Basler Politdynastien: Die Kinder einer entrückten Partei

Nr. 12 –

Obwohl sie vor allem aus Folklore und Distinktion besteht, schafft es die Liberal-Demokratische Partei in Basel, der FDP den Rang abzulaufen. Ein Doppelporträt der jüngsten ParlamentarierInnen aus bestens vernetzten LDP-Familien.

«In anderen Parteien kommen Junge früher nach vorne»: Michael Hug (33) und Annina von Falkenstein (25) politisieren für die Liberal-Demokratische Partei.

Mit «Mehr jugendliche Unvernunft im Grossen Rat» warb die 25-jährige Annina von Falkenstein im Wahlkampf. Dabei kann man sich jemand Vernünftigeres als die neue LDP-Grossrätin kaum vorstellen. In ihrer Ausbildung zur Hotelière strebte sie noch «nichts Geringeres als Exzellenz an», wie es in einem SRF-Beitrag heisst.

Von Falkenstein ist Veganerin und lebt in einer WG. Sie ist aber auch die nächste Generation der dominanten bürgerlichen Familie in Basel: Die Familie Eymann-von Falkenstein stellt eine LDP-Regierungsrätin, einen LDP-Nationalrat, die LDP-Parteipräsidentin. Annina von Falkenstein repräsentiert im neuen Grossen Rat eben die «jugendliche Unvernunft».

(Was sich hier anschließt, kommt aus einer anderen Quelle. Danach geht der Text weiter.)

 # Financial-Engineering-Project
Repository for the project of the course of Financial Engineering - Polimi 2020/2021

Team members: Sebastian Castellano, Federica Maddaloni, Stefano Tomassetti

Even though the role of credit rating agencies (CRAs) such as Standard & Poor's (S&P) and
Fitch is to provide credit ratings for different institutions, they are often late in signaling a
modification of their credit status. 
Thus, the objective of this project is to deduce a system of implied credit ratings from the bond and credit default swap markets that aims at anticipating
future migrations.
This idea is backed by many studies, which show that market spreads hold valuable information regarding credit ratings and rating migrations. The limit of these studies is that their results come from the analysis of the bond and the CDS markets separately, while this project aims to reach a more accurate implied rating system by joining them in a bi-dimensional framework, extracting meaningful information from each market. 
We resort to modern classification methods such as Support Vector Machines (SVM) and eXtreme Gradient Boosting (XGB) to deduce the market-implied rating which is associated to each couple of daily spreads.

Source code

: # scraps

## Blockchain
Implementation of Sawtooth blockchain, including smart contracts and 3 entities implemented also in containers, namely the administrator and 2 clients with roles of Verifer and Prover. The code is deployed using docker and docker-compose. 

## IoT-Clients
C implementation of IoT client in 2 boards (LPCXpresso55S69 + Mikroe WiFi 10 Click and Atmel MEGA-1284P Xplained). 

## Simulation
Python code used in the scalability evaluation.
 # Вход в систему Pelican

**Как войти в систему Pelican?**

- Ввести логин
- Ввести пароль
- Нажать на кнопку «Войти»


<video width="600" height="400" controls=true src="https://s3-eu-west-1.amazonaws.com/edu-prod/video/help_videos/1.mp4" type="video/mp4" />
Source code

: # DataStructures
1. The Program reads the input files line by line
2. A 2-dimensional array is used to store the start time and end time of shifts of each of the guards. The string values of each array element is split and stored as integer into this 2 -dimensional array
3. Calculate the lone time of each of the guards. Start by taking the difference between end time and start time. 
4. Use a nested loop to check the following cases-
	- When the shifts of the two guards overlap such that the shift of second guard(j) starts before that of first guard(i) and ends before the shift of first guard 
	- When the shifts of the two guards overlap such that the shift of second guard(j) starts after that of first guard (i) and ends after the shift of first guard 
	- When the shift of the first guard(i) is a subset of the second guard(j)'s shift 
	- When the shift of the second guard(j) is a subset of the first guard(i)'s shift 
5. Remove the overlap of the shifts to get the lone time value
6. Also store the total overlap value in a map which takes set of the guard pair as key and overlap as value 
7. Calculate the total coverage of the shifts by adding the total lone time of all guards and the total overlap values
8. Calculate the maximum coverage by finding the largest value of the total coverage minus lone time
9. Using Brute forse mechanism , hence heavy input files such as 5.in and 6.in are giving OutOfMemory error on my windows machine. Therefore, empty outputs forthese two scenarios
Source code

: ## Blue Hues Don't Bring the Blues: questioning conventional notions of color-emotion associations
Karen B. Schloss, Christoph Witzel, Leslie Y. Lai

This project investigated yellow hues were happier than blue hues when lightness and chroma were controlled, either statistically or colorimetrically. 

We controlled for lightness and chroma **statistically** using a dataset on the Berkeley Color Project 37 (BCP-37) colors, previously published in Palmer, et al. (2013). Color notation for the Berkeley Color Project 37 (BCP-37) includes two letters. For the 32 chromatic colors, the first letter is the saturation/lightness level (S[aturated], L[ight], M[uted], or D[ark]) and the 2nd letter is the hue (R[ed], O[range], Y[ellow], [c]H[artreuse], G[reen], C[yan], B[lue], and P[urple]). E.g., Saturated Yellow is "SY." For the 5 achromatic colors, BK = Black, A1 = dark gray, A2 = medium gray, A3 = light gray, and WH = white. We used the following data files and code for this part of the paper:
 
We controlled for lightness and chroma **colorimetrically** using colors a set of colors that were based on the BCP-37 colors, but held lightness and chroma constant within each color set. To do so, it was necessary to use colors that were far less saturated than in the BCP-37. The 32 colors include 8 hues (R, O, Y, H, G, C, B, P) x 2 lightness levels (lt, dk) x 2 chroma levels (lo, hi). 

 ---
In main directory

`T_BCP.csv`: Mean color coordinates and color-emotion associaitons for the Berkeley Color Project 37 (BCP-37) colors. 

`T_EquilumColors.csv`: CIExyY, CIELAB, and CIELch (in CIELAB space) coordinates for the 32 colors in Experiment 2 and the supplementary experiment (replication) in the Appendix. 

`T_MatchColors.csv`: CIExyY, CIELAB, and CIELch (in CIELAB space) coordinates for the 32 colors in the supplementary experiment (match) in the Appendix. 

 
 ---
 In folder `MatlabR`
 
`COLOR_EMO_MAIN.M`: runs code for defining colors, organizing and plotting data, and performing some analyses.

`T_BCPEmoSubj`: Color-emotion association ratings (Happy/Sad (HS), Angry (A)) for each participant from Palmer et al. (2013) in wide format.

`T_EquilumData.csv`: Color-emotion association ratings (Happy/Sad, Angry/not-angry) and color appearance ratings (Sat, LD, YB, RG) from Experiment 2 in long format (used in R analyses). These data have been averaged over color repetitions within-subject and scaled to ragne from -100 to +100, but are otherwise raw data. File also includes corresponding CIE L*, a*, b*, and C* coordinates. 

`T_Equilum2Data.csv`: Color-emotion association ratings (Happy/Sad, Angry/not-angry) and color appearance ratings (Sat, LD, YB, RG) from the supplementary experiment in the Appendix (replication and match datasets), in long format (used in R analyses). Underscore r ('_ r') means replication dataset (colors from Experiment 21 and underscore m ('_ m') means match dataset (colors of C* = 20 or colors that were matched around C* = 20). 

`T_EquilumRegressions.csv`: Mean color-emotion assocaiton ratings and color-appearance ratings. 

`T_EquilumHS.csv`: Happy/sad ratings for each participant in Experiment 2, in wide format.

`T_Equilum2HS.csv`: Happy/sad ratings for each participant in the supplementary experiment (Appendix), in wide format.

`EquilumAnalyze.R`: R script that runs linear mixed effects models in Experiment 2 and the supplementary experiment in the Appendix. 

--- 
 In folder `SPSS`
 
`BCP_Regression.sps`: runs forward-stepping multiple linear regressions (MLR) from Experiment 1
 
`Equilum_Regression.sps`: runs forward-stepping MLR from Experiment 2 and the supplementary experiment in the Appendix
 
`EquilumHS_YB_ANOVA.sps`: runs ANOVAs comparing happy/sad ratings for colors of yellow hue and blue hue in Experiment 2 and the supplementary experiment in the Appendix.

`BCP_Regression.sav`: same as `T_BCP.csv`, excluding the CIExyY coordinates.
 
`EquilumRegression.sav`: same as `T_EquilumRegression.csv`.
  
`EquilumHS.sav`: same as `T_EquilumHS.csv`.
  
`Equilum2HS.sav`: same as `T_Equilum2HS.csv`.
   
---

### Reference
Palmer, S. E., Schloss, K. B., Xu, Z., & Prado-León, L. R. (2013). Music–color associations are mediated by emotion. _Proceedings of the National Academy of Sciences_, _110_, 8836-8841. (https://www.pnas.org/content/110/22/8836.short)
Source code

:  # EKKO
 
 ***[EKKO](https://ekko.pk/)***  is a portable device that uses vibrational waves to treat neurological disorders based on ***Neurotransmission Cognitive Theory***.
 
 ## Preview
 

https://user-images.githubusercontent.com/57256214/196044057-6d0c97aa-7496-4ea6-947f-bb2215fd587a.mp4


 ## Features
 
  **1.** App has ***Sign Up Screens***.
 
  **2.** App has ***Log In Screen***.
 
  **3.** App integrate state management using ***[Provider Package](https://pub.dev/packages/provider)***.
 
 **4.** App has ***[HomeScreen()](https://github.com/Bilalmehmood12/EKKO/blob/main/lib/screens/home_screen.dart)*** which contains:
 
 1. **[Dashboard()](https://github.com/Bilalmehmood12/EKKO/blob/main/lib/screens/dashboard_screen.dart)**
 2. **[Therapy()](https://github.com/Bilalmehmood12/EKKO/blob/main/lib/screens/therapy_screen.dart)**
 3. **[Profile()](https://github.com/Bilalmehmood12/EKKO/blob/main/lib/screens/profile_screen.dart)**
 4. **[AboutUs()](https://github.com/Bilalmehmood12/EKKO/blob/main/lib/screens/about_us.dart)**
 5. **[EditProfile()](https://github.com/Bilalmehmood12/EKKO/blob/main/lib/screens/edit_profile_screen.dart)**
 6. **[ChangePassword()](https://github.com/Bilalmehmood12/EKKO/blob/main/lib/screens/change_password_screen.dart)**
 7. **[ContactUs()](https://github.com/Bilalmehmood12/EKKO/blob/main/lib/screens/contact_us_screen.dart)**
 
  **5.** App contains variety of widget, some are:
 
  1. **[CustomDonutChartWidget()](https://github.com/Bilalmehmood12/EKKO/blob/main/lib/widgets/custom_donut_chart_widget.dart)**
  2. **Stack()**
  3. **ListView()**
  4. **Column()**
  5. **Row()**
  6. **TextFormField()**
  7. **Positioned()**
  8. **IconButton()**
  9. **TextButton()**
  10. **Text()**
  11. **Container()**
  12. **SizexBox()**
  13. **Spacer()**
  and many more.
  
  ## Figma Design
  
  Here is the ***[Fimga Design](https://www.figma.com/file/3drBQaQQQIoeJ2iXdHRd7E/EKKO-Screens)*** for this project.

In Basel-Stadt ist die stärkste bürgerliche Partei eine, die es sonst nirgends mehr gibt: die Liberal-Demokratische Partei. Vor 116 Jahren benannten sich die Basler (Liberal-)Konservativen in Liberaldemokraten um. Damals warnten die Basler Freisinnigen vor der «angeblich liberalen Partei», die noch immer aus den «alten reaktionären Konservativen» bestehe. Diese Liberalen mit dem gemäss «Historischem Lexikon» «eher elitären als populären» Ruf hatten einst auch Hochburgen in Neuenburg und Genf. Dort fusionierte die Partei Mitte der nuller Jahre mit der FDP. Weil sie in Basel auf ihrer Unabhängigkeit beharrte, wechselte das damalige LDP-Jungtalent Baschi Dürr zur FDP. Bei den Wahlen Ende 2020 wurde Dürr ausgerechnet von einer LDP-Kandidatin abgelöst – seine Position hat nun Stephanie Eymann inne.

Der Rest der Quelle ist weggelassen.